— Work to complete —
Report all lines in the records that hold the string "mathrm".

— Data —
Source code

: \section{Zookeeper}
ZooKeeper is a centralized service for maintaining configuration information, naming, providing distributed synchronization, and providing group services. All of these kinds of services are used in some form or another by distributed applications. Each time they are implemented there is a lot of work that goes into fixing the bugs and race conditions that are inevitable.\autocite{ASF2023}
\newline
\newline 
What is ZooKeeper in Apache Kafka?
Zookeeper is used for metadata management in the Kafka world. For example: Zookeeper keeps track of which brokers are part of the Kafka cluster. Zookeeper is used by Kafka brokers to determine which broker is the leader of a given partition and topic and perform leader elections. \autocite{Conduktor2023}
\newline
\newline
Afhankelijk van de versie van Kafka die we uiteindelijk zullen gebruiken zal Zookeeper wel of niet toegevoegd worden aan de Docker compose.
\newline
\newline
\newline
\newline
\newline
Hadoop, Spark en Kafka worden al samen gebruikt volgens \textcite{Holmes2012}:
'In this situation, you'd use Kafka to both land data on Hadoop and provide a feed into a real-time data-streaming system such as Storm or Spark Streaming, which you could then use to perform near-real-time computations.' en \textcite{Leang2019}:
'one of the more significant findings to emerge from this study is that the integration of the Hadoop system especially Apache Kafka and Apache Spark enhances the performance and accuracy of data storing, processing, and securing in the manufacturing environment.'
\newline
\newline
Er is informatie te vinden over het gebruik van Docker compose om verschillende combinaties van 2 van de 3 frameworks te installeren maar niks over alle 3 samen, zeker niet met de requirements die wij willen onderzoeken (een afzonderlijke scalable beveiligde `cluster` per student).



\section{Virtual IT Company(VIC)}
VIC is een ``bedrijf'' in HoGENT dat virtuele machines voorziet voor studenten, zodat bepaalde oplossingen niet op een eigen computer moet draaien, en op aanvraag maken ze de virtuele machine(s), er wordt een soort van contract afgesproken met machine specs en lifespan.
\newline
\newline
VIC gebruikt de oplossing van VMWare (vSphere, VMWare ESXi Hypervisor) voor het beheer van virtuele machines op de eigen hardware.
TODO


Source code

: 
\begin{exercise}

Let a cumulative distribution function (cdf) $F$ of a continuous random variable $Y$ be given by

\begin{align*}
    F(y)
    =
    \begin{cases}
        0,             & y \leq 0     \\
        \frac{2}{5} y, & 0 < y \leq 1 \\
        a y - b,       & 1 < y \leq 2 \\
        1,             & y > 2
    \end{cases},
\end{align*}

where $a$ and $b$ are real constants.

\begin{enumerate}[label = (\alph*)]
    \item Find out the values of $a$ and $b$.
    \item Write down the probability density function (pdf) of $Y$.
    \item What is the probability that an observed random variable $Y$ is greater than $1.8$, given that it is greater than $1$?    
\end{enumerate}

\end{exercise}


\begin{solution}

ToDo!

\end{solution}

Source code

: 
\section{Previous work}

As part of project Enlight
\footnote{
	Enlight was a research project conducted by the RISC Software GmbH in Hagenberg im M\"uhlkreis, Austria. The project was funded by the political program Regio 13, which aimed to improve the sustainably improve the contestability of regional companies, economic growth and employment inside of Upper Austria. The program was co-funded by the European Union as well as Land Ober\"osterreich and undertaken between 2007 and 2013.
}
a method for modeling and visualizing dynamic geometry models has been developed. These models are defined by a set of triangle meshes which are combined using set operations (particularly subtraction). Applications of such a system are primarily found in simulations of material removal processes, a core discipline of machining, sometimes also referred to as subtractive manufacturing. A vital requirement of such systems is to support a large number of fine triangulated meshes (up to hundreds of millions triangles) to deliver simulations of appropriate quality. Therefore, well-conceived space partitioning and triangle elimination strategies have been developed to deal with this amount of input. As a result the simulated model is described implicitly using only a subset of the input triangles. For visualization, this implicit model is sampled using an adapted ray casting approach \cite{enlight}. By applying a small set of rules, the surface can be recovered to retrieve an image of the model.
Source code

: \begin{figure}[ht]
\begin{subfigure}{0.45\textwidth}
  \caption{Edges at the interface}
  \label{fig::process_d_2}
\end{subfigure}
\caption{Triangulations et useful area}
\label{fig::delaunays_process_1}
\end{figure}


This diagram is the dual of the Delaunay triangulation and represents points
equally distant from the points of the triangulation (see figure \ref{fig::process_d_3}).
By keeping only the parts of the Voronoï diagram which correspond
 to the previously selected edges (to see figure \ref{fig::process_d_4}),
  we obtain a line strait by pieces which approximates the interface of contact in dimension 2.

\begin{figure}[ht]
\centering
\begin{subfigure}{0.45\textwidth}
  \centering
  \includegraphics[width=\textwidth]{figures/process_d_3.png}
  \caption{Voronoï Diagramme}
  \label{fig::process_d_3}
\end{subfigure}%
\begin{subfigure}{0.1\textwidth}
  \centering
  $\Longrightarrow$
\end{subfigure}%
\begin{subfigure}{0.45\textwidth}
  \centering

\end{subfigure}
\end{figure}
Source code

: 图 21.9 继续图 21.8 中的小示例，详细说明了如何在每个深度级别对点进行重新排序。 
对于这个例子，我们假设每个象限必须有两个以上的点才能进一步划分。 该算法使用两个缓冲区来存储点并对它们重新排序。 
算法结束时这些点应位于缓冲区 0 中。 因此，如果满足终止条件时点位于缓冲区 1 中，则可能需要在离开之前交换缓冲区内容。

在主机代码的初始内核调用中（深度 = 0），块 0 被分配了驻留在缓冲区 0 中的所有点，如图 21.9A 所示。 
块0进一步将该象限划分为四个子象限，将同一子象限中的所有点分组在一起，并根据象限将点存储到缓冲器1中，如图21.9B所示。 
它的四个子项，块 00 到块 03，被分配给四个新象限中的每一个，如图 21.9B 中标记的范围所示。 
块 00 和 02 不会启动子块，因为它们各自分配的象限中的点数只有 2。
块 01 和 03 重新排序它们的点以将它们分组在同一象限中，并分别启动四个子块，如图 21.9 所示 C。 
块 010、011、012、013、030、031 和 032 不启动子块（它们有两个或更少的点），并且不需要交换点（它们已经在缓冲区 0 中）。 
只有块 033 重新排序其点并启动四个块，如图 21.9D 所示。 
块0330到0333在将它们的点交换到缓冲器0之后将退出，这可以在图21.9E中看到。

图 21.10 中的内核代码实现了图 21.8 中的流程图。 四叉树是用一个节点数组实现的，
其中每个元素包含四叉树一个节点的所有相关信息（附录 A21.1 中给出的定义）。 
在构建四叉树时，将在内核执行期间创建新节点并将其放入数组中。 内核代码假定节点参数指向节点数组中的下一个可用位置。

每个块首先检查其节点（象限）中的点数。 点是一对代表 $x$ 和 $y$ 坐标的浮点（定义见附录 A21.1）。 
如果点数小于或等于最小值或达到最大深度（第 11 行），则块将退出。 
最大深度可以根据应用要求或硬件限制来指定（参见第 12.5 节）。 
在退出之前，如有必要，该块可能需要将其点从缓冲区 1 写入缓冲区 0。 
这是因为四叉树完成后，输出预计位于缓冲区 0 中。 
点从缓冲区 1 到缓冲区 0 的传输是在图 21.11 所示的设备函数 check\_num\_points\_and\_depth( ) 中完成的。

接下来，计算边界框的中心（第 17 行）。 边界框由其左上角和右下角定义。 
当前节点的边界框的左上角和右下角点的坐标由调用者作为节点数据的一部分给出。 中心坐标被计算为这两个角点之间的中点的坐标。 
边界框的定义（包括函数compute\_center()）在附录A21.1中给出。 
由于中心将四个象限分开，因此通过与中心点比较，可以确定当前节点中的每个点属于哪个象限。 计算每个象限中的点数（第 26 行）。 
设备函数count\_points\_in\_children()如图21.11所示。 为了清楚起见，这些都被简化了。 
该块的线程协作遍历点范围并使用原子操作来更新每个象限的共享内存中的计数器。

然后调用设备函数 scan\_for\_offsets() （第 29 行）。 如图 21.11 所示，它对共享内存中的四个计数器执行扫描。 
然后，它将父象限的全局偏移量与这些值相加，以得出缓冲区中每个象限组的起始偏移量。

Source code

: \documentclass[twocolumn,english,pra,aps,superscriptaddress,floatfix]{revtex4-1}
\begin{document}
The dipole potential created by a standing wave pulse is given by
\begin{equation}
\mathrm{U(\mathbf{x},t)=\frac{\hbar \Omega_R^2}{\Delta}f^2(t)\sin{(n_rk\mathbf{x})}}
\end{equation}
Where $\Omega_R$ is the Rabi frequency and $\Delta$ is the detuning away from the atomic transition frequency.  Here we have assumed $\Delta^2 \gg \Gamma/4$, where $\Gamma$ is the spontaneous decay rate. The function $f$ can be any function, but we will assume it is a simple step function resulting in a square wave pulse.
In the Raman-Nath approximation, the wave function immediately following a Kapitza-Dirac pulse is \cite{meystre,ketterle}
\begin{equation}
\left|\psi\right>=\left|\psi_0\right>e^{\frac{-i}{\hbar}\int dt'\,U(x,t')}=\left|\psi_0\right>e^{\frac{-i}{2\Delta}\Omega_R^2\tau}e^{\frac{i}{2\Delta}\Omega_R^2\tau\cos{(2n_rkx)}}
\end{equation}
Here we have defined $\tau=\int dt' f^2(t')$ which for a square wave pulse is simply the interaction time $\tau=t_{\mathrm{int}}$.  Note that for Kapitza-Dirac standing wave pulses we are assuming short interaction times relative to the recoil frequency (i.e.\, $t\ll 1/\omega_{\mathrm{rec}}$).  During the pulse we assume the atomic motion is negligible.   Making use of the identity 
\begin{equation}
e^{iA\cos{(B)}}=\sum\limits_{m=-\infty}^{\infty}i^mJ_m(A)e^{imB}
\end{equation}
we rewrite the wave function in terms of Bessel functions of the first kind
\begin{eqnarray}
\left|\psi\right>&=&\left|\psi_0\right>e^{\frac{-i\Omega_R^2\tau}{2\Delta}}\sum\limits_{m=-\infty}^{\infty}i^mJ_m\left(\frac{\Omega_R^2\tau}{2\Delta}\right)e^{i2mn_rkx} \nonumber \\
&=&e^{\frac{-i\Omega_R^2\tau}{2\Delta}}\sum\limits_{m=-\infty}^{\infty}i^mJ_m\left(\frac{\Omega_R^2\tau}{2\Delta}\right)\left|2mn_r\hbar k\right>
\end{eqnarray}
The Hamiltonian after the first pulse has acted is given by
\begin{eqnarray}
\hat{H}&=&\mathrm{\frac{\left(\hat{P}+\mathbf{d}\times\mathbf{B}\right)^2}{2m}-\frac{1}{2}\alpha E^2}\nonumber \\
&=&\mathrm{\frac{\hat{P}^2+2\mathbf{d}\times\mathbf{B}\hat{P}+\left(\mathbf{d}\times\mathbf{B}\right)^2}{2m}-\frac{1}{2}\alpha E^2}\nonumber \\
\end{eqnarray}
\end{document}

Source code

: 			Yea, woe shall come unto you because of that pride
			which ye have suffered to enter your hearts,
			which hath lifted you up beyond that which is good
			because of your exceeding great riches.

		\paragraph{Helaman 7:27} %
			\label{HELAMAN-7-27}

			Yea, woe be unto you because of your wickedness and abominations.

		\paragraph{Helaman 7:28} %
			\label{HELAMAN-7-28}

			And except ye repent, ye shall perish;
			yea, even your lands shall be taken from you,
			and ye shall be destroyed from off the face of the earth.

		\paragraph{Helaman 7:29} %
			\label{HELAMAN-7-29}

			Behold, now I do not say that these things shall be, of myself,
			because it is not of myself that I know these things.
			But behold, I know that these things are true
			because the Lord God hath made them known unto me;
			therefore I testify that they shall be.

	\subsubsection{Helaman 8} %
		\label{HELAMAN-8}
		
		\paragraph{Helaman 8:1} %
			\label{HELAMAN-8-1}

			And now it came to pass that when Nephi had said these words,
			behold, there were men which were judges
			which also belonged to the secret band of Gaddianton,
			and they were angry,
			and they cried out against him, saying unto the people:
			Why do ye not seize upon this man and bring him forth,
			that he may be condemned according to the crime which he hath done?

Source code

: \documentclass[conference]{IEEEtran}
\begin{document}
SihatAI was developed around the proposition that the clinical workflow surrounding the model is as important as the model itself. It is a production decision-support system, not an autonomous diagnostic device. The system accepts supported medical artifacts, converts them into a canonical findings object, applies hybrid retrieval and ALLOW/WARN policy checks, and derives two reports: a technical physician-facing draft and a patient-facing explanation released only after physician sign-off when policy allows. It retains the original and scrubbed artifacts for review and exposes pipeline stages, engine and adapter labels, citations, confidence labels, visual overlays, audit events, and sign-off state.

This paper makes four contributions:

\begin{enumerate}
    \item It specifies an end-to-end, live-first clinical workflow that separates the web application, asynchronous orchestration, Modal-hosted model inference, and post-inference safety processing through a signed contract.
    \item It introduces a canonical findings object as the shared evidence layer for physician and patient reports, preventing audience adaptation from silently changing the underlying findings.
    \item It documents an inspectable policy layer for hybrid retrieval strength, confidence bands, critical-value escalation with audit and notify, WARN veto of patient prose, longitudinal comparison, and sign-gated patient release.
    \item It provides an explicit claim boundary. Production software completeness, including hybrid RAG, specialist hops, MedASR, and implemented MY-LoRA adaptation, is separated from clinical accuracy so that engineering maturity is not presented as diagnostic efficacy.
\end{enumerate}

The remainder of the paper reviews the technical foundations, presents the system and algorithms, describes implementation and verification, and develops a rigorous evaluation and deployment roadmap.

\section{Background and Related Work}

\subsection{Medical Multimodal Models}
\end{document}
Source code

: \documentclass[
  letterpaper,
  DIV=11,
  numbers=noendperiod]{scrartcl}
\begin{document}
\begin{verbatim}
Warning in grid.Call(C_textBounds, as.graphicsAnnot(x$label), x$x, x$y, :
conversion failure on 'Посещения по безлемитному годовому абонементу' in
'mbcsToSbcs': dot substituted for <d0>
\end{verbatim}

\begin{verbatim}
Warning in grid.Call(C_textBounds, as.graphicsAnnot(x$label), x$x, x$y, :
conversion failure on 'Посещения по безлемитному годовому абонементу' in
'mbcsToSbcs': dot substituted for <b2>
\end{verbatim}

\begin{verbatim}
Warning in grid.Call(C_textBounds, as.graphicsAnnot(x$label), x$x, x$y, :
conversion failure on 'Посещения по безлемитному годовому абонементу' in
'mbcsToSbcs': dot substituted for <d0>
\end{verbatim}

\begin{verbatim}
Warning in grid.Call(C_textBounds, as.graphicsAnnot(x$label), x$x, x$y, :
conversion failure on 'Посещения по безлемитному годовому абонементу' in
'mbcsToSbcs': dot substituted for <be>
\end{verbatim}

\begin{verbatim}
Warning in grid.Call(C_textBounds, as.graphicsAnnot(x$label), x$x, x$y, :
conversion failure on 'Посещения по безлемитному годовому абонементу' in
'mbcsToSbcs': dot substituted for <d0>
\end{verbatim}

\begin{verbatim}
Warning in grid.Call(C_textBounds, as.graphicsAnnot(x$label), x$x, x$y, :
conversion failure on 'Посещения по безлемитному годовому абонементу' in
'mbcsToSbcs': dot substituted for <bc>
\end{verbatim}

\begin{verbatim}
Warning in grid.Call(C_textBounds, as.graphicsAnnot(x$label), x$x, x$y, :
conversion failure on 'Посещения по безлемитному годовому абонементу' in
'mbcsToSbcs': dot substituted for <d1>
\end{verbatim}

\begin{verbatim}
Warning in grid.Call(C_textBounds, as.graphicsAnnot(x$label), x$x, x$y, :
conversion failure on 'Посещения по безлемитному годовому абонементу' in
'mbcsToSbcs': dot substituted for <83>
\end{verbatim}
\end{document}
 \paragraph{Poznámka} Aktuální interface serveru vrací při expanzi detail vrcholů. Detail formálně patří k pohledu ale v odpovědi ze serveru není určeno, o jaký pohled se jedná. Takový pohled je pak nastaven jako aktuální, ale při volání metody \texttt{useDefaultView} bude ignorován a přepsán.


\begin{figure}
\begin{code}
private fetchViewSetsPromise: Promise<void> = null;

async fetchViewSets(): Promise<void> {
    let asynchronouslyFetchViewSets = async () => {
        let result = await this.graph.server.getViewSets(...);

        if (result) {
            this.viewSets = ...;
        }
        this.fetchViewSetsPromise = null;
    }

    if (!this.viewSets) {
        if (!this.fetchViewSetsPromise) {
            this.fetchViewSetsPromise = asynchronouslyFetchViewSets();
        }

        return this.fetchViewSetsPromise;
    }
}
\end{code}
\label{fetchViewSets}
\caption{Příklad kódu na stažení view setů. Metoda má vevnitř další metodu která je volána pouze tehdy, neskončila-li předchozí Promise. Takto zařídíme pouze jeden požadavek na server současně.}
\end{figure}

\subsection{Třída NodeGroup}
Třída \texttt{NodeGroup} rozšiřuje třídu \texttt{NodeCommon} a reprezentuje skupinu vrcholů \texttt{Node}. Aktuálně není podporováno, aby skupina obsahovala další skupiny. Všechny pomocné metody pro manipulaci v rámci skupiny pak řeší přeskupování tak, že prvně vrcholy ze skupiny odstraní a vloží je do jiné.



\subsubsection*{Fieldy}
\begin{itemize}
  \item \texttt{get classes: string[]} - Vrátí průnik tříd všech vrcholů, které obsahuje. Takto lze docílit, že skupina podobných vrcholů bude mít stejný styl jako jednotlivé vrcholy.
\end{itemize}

— Answer below —
\mathrm{U(\mathbf{x},t)=\frac{\hbar \Omega_R^2}{\Delta}f^2(t)\sin{(n_rk\mathbf{x})}}
Here we have defined $\tau=\int dt' f^2(t')$ which for a square wave pulse is simply the interaction time $\tau=t_{\mathrm{int}}$.  Note that for Kapitza-Dirac standing wave pulses we are assuming short interaction times relative to the recoil frequency (i.e.\, $t\ll 1/\omega_{\mathrm{rec}}$).  During the pulse we assume the atomic motion is negligible.   Making use of the identity 
\hat{H}&=&\mathrm{\frac{\left(\hat{P}+\mathbf{d}\times\mathbf{B}\right)^2}{2m}-\frac{1}{2}\alpha E^2}\nonumber \\
&=&\mathrm{\frac{\hat{P}^2+2\mathbf{d}\times\mathbf{B}\hat{P}+\left(\mathbf{d}\times\mathbf{B}\right)^2}{2m}-\frac{1}{2}\alpha E^2}\nonumber \\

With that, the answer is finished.